■ Work instructions: When the line containing "local rheology, and" is found in the data below, copy it and each line after it through the line containing "less than 0.2", exactly and with no others.

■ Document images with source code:
- - - -
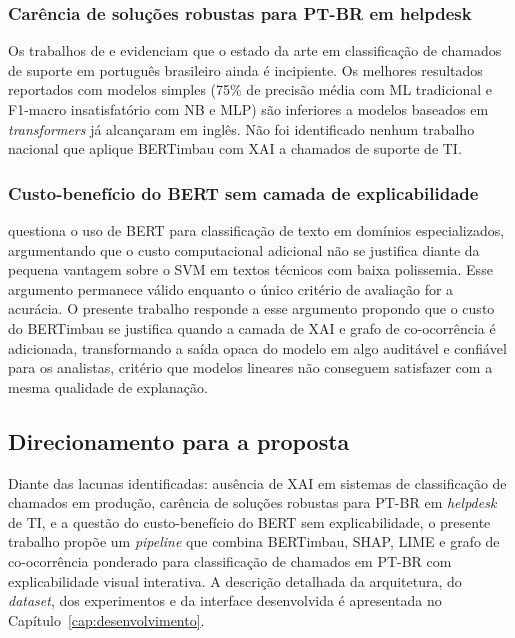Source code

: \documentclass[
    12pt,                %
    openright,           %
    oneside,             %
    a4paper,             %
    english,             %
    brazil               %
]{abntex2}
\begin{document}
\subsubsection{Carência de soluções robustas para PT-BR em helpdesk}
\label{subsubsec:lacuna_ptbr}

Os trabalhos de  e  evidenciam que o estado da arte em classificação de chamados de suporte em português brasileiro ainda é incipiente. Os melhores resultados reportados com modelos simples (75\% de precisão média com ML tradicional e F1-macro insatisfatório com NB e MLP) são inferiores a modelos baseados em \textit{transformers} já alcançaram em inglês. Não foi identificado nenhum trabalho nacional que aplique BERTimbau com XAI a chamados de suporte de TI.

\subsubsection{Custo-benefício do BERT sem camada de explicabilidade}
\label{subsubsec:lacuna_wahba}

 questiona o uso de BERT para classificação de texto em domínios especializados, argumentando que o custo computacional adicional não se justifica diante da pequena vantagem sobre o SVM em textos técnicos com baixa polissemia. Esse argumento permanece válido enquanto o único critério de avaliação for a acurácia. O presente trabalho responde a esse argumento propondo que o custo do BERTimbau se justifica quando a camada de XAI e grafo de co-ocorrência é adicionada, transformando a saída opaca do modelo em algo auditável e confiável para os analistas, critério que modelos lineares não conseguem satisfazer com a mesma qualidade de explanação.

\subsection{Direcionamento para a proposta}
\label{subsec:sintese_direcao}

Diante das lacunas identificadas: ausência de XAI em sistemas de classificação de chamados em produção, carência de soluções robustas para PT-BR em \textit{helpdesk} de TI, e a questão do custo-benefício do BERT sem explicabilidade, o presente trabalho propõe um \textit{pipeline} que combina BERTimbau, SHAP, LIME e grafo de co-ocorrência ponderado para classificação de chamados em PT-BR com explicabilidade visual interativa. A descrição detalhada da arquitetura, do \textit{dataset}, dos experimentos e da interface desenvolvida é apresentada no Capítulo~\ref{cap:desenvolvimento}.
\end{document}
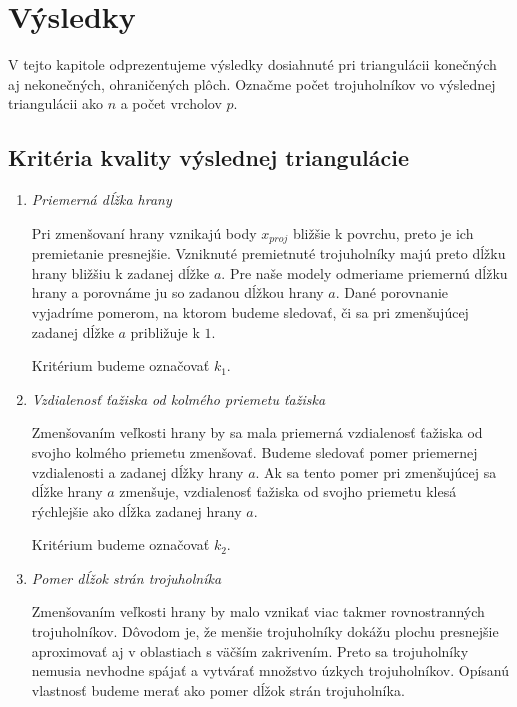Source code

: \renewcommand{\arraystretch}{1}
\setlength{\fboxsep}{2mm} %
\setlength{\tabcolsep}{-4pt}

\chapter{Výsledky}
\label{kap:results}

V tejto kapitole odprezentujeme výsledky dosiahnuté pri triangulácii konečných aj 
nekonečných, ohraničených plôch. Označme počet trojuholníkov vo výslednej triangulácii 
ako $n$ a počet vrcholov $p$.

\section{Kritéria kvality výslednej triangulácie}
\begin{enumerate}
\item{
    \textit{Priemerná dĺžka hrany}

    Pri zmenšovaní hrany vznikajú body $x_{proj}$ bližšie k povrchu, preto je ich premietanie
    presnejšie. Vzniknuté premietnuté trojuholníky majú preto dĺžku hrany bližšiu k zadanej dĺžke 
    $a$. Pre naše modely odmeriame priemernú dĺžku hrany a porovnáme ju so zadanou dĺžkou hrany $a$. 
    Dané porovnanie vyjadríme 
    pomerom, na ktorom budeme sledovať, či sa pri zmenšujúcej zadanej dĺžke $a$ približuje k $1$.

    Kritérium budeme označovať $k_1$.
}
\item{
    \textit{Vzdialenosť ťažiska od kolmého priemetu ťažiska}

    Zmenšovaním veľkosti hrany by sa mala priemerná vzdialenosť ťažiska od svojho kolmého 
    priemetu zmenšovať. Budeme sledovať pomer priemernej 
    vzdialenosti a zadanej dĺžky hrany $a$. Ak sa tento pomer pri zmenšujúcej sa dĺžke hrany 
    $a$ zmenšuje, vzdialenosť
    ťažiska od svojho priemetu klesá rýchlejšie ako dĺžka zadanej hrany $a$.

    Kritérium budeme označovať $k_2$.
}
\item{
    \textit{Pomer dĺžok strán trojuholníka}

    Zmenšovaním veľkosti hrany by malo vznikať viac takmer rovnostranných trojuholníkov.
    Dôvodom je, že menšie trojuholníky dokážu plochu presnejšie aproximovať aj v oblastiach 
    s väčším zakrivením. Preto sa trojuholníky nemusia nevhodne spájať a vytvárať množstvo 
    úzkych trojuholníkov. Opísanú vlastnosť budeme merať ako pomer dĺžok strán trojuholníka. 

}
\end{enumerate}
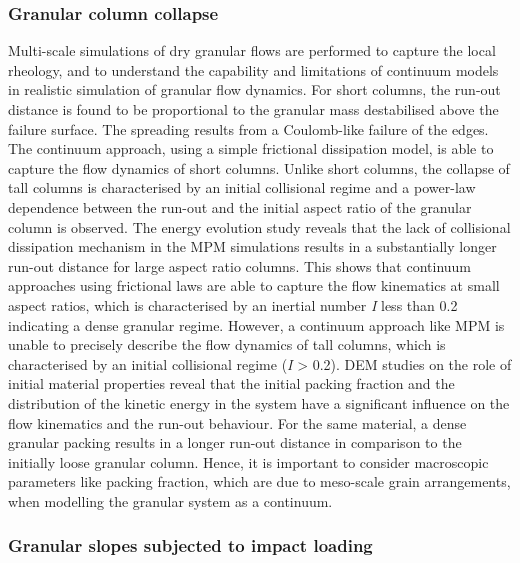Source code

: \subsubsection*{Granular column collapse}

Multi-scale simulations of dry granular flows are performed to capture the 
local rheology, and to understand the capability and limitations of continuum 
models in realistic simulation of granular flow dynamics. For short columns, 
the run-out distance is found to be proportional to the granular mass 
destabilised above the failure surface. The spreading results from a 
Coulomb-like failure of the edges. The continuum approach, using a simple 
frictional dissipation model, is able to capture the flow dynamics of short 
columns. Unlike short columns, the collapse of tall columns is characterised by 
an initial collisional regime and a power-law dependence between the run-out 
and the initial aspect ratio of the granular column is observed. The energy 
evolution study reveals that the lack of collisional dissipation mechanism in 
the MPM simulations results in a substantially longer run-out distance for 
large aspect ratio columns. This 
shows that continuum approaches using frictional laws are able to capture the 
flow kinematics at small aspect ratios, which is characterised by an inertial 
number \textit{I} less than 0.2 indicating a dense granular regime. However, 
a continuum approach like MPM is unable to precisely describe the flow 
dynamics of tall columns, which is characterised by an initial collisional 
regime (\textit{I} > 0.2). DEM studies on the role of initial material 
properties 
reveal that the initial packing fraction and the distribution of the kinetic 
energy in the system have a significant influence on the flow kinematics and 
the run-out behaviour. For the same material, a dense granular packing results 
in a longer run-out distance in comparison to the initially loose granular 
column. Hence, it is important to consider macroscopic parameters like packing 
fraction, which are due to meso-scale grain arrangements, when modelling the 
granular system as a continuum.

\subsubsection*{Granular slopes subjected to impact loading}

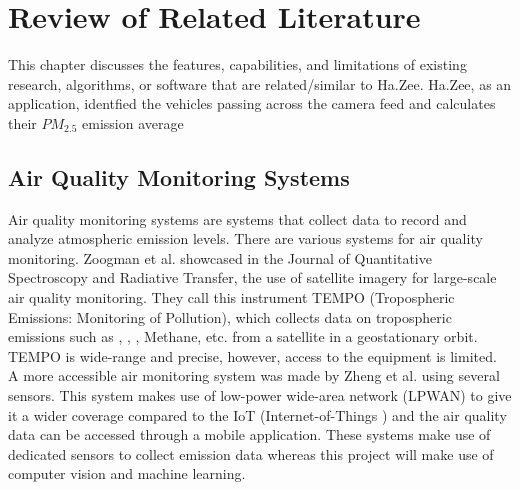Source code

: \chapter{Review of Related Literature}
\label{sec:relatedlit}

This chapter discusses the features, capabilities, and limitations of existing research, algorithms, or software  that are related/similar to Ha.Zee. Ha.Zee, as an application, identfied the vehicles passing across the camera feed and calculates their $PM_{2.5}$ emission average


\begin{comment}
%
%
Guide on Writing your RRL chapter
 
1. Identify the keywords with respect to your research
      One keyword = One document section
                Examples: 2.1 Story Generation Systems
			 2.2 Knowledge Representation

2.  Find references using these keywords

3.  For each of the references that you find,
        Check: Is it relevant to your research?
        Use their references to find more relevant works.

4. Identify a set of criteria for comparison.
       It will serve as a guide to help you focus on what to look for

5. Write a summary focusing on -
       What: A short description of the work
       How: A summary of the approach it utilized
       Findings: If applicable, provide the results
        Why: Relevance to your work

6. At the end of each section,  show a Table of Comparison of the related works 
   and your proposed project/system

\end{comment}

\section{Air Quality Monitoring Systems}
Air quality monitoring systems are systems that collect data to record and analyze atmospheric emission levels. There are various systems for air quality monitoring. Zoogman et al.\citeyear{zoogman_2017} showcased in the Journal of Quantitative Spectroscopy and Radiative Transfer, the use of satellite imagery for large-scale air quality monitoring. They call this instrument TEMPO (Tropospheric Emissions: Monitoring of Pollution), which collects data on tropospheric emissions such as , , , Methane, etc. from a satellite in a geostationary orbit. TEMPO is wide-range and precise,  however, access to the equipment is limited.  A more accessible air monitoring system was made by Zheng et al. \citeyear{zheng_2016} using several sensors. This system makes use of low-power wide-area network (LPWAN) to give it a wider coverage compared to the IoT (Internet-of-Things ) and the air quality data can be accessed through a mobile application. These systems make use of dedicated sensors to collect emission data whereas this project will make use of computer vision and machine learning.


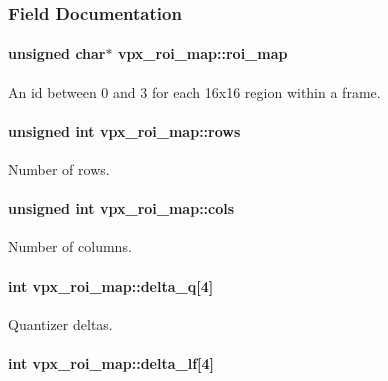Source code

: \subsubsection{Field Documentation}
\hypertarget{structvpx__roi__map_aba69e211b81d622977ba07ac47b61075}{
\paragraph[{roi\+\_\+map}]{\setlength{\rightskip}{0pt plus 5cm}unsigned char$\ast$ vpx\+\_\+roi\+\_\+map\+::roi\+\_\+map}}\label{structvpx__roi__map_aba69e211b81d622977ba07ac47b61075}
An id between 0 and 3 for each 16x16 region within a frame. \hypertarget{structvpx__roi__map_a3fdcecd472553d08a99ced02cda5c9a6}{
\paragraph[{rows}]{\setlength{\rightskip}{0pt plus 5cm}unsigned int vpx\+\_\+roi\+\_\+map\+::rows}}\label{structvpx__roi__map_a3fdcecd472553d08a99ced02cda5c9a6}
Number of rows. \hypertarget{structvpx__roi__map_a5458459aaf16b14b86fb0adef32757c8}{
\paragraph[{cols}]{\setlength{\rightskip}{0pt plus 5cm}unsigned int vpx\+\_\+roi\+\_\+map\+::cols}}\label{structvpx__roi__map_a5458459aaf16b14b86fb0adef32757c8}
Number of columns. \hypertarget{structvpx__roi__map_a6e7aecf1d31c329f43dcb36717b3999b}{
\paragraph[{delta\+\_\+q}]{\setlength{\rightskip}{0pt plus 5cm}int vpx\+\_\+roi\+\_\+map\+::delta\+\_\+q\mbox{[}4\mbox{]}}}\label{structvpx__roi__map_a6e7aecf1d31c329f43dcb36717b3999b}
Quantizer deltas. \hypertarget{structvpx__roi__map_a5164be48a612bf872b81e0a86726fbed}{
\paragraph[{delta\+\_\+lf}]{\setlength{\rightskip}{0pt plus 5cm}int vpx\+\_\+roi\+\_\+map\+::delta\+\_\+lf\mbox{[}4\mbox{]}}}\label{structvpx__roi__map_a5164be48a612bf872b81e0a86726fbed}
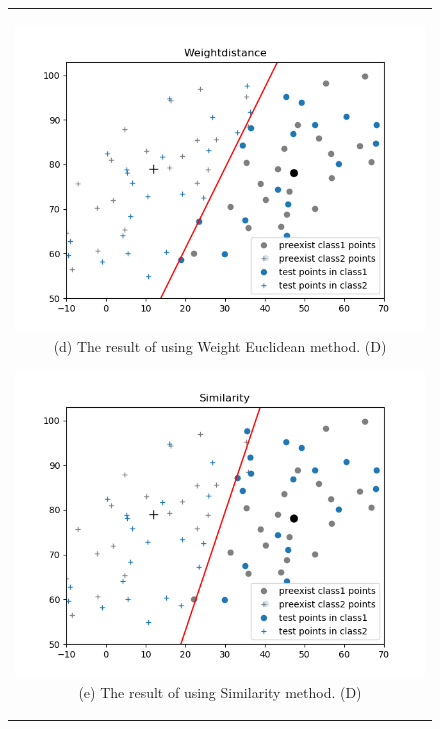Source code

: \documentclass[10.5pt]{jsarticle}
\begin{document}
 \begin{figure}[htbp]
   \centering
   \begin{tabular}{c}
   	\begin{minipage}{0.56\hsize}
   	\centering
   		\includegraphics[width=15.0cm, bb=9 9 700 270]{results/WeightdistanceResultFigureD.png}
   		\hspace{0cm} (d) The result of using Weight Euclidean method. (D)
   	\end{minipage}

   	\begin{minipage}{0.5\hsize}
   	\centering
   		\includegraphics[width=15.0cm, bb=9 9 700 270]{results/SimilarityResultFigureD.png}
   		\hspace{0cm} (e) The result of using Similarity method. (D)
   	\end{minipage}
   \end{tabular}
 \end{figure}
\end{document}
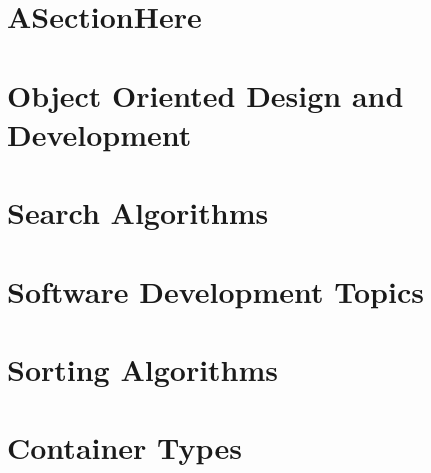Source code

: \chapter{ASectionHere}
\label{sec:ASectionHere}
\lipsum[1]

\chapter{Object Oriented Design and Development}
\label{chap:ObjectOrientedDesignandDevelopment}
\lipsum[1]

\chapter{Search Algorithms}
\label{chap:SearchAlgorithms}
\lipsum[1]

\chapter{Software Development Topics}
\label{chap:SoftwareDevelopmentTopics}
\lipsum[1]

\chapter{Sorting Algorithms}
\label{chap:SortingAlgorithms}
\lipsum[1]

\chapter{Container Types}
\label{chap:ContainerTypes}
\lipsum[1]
- - - -
■ Output for this task:
local rheology, and to understand the capability and limitations of continuum 
models in realistic simulation of granular flow dynamics. For short columns, 
the run-out distance is found to be proportional to the granular mass 
destabilised above the failure surface. The spreading results from a 
Coulomb-like failure of the edges. The continuum approach, using a simple 
frictional dissipation model, is able to capture the flow dynamics of short 
columns. Unlike short columns, the collapse of tall columns is characterised by 
an initial collisional regime and a power-law dependence between the run-out 
and the initial aspect ratio of the granular column is observed. The energy 
evolution study reveals that the lack of collisional dissipation mechanism in 
the MPM simulations results in a substantially longer run-out distance for 
large aspect ratio columns. This 
shows that continuum approaches using frictional laws are able to capture the 
flow kinematics at small aspect ratios, which is characterised by an inertial 
number \textit{I} less than 0.2 indicating a dense granular regime. However, 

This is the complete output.